• _Directions_: Output must match the data below exactly from its first line through the line that contains "that has hooks_", with no other line.

=== Begin Enclosure ===

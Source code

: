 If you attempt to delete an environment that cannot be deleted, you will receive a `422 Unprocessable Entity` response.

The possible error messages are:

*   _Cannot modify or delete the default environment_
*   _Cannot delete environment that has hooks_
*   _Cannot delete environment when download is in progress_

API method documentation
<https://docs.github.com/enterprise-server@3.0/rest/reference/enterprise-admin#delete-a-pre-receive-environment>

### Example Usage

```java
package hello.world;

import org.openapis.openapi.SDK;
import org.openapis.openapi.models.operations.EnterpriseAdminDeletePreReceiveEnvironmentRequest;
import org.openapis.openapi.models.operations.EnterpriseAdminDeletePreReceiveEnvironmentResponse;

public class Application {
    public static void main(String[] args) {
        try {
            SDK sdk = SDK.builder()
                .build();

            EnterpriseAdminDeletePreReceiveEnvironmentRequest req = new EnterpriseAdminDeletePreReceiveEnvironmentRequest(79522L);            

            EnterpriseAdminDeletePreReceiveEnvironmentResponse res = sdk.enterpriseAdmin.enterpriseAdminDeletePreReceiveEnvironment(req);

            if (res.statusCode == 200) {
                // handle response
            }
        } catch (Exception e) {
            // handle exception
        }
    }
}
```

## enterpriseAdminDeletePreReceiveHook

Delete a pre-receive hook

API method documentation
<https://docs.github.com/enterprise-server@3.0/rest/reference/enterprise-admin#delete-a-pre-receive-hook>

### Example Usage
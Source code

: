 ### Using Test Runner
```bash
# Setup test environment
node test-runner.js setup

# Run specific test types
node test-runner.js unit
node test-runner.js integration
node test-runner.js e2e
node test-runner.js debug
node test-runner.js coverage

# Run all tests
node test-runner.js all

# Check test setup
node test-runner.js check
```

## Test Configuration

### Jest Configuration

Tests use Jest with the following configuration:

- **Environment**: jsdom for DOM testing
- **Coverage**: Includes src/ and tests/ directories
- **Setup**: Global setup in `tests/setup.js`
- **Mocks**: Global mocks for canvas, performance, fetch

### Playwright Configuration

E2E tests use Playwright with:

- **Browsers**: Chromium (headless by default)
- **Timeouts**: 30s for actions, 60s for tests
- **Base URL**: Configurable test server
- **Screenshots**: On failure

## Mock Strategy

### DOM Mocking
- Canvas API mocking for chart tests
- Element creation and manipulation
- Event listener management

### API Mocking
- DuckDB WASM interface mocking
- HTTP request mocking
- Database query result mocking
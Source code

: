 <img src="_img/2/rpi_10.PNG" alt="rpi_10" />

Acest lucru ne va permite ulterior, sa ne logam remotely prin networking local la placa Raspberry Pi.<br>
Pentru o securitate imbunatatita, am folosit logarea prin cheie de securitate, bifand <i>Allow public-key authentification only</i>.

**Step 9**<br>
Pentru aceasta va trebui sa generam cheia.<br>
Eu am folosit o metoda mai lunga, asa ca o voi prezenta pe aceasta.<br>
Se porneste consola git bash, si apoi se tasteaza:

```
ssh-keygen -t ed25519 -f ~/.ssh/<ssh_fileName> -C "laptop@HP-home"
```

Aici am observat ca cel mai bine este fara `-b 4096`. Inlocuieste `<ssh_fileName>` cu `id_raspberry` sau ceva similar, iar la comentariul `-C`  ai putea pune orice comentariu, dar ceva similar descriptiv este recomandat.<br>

=== End Enclosure ===

• _Response area_:
Source code

: If you attempt to delete an environment that cannot be deleted, you will receive a `422 Unprocessable Entity` response.

The possible error messages are:

*   _Cannot modify or delete the default environment_
*   _Cannot delete environment that has hooks_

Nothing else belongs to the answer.